A Serious Beverage Among Friends: Organic Beer

Nicely done, now here is a great way to welcome the weekend. As part of the burgeoning demand for organic products, which has lately grown to become a $300 million industry, the demand for organic beer has helped bring beer back into its own as a carefully crafted beverage of choice. – Cheers!

Nicely done, now here is a great way to welcome the weekend. As part of the burgeoning demand for organic products, which has lately grown to become a $300 million industry, the demand for organic beer has helped bring beer back into its own as a carefully crafted beverage of choice. – Cheers!

Beer brewed before the advent of industrial farming was handcrafted and organic, of course, if only because farmers did not depend on chemicals to raise their crops or industrial machinery to brew their beer. The industrial revolution seems to have fostered an incredible thirst for goods, including beer, which soon became a mass-produced item. But with the reemergence of microbreweries, organic beer is experiencing a resurgence, too.

Case in point, during a recent bottle-return trip to my neighborhood spirits shop I came across two new organic beer choices from Butte Creek Brewing Company, Chico, California. I happily purchased a cold six-pack of both — an organic ale, and a porter. Both were delicious.

Butte Creek Brewing Company came into being five years ago and began producing an organic beer a couple of years after, says Tom Atmore, of Butte Creek Brewing Company. “Butte Creek got into organic beer because a good friend was running an organic winery (Larocca Winery) in the area” and inspired the brewers, remembers Atmore. At the same time, a supplier was offering organic hops and barley. The timing was perfect.

The location of the brewery was also fortuitous. “Chico, California is a very health-conscious area,” says Atmore. “People are definitely taking steps toward organic products and [yet] people are always ready to try a new beer.”

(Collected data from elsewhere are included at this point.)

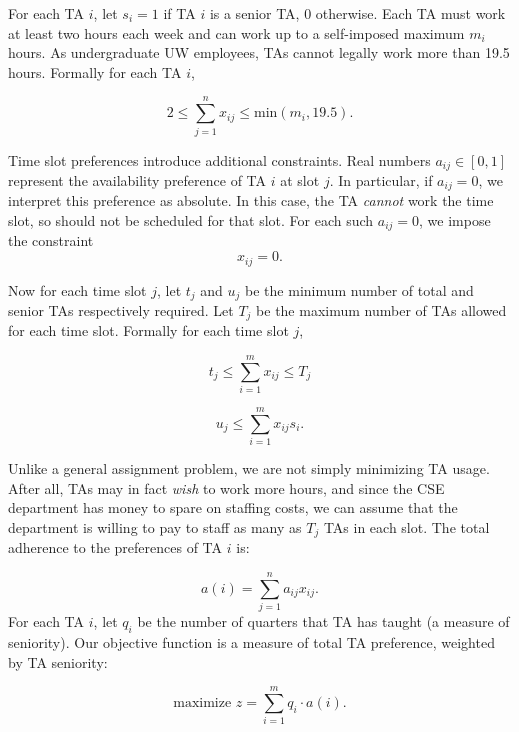 \documentclass{article}
\begin{document}
\begin{multicols}{2}
For each TA $i$, let $s_i = 1$ if TA $i$ is a senior TA, 0 otherwise. Each TA must work at least two hours each week and can work up to a self-imposed maximum $m_i$ hours. As undergraduate UW employees, TAs cannot legally work more than 19.5 hours. Formally for each TA $i$,

\begin{equation}
2 \leq \sum_{j=1}^{n}x_{ij} \leq \textrm{min}(m_i, 19.5).
\end{equation}

Time slot preferences introduce additional constraints. Real numbers $a_{ij} \in [0,1]$ represent the availability preference of TA $i$ at slot $j$. In particular, if $a_{ij} = 0$, we interpret this preference as absolute. In this case, the TA \textit{cannot} work the time slot, so should not be scheduled for that slot. For each such $a_{ij} = 0$, we impose the constraint
\begin{equation}
x_{ij} = 0.
\end{equation}

Now for each time slot $j$, let $t_j$ and $u_j$ be the minimum number of total and senior TAs respectively required. Let $T_j$ be the maximum number of TAs allowed for each time slot. Formally for each time slot $j$,

\begin{equation}
t_j \leq \sum_{i=1}^{m}x_{ij} \leq T_j
\end{equation}

\begin{equation}
u_j \leq \sum_{i=1}^{m}x_{ij}s_i.
\end{equation}

Unlike a general assignment problem, we are not simply minimizing TA usage. After all, TAs may in fact \textit{wish} to work more hours, and since the CSE department has money to spare on staffing costs, we can assume that the department is willing to pay to staff as many as $T_j$ TAs in each slot. The total adherence to the preferences of TA $i$ is:

\begin{equation}
a(i) = \sum_{j=1}^na_{ij}x_{ij}.
\end{equation}
For each TA $i$, let $q_i$ be the number of quarters that TA has taught (a measure of seniority). Our objective function is a measure of total TA preference, weighted by TA seniority:

\begin{equation}
\textrm{maximize } z = \sum_{i=1}^mq_i\cdot a(i).
\end{equation}


\end{multicols}
\end{document}
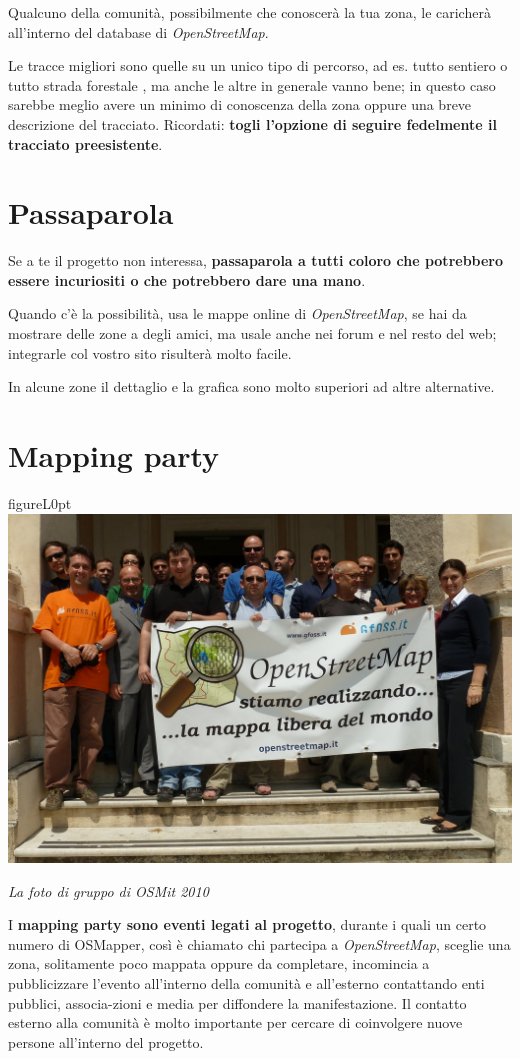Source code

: \documentclass[a4paper,twoside,12pt,]{article}
\newcommand{\osm}{\emph{OpenStreetMap}\xspace}
\begin{document}
Qualcuno della comunità, possibilmente che conoscerà la tua zona, le caricherà all'interno del database di \osm.

Le tracce migliori sono quelle su un unico tipo di percorso, ad es. tutto sentiero o tutto strada forestale , ma anche le altre in generale vanno bene; in questo caso sarebbe meglio avere un minimo di conoscenza della zona oppure una breve descrizione del tracciato. Ricordati: \textbf{togli l'opzione di seguire fedelmente il tracciato preesistente}.
\section{Passaparola}
Se a te il progetto non interessa, \textbf{passaparola a tutti coloro che potrebbero essere incuriositi o che potrebbero dare una mano}.

Quando c'è la possibilità, usa le mappe online di \osm, se hai da mostrare delle zone a degli amici, ma usale anche nei forum e nel resto del web; integrarle col vostro sito risulterà molto facile. %
 
In alcune zone il dettaglio e la grafica sono molto superiori ad altre alternative.
\section{Mapping party}
\begin{wrapfloat}{figure}{L}{0pt}
 \includegraphics[width=0.55\columnwidth]{Osmit2010.JPG}
 \caption{\small{\textit{La foto di gruppo di OSMit 2010}}}
\end{wrapfloat}
I \textbf{mapping party sono eventi legati al progetto}, durante i quali un certo numero di OSMapper, così è chiamato chi partecipa a \osm, sceglie una zona, solitamente poco mappata oppure da completare, incomincia a pubblicizzare l'evento all'interno della comunità e all'esterno contattando enti pubblici, associa-zioni e media per diffondere la manifestazione. Il contatto esterno alla comunità è molto importante per cercare di coinvolgere nuove persone all'interno del progetto.
\end{document}
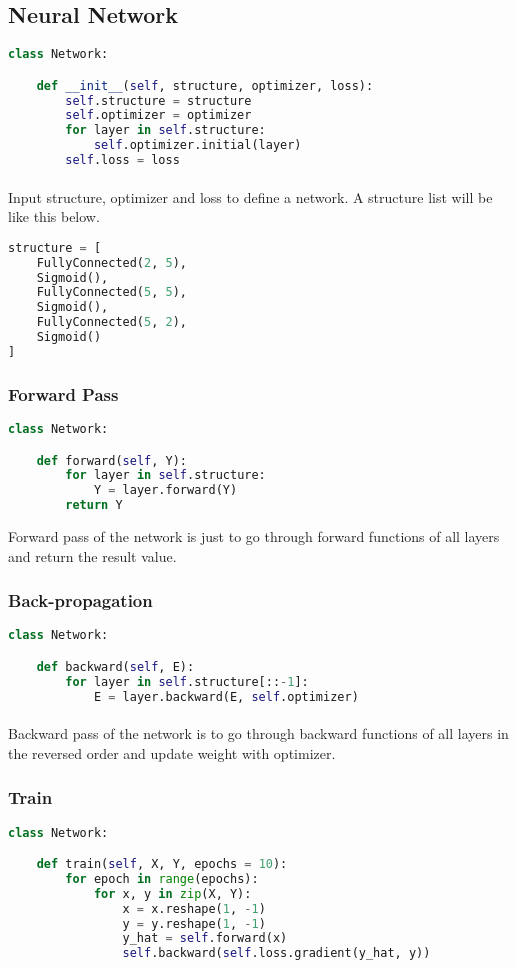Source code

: \subsection{Neural Network}
\begin{lstlisting}[language=Python]
class Network:

    def __init__(self, structure, optimizer, loss):
        self.structure = structure
        self.optimizer = optimizer
        for layer in self.structure:
            self.optimizer.initial(layer)
        self.loss = loss
\end{lstlisting}
\paragraph{}
Input structure, optimizer and loss to define a network. A structure list will be like this below.
\begin{lstlisting}[language=Python]
structure = [
    FullyConnected(2, 5),
    Sigmoid(),
    FullyConnected(5, 5),
    Sigmoid(),
    FullyConnected(5, 2),
    Sigmoid()
]
\end{lstlisting}
\subsubsection{Forward Pass}
\begin{lstlisting}[language=Python]
class Network:

    def forward(self, Y):
        for layer in self.structure:
            Y = layer.forward(Y)
        return Y
\end{lstlisting}
Forward pass of the network is just to go through forward functions of all layers and return the result value.
\subsubsection{Back-propagation}
\begin{lstlisting}[language=Python]
class Network:

    def backward(self, E):
        for layer in self.structure[::-1]:
            E = layer.backward(E, self.optimizer)
\end{lstlisting}
\paragraph{}
Backward pass of the network is to go through backward functions of all layers in the reversed order and update weight with optimizer.
\subsubsection{Train}
\begin{lstlisting}[language=Python]
class Network:

    def train(self, X, Y, epochs = 10):
        for epoch in range(epochs):
            for x, y in zip(X, Y):
                x = x.reshape(1, -1)
                y = y.reshape(1, -1)
                y_hat = self.forward(x)
                self.backward(self.loss.gradient(y_hat, y))
\end{lstlisting}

The petite northern California brewery produces 3,500 barrels of beer per year — 2,500 of which are the organic ales. It is the organic ales that are having the most success. They are now available in sixteen states. Butte Creek has plans to produce another organic beer, but Atmore won’t go into details about it.

In Olympia, Washington, Fish Brewing Company has acknowledged the demand for organics with Fish Tale Organic Amber Ale. Brewed in a building that once housed a knitting needle factory and the regional headquarters for the Civilian Conservation Corps, the zesty brew is certified organic by Oregon Tilth and the California Organic Foods Act of 1990.

Fish Brewing introduced their organic brew this past spring and already have brewed more than 1,180 barrels. Their most popular beer, the Wild Salmon Pale Ale, has filled 1,360 barrels so far this year. Fish Brewing Company also produces a Mudshark Porter and a Detonator Dopplebock, among others.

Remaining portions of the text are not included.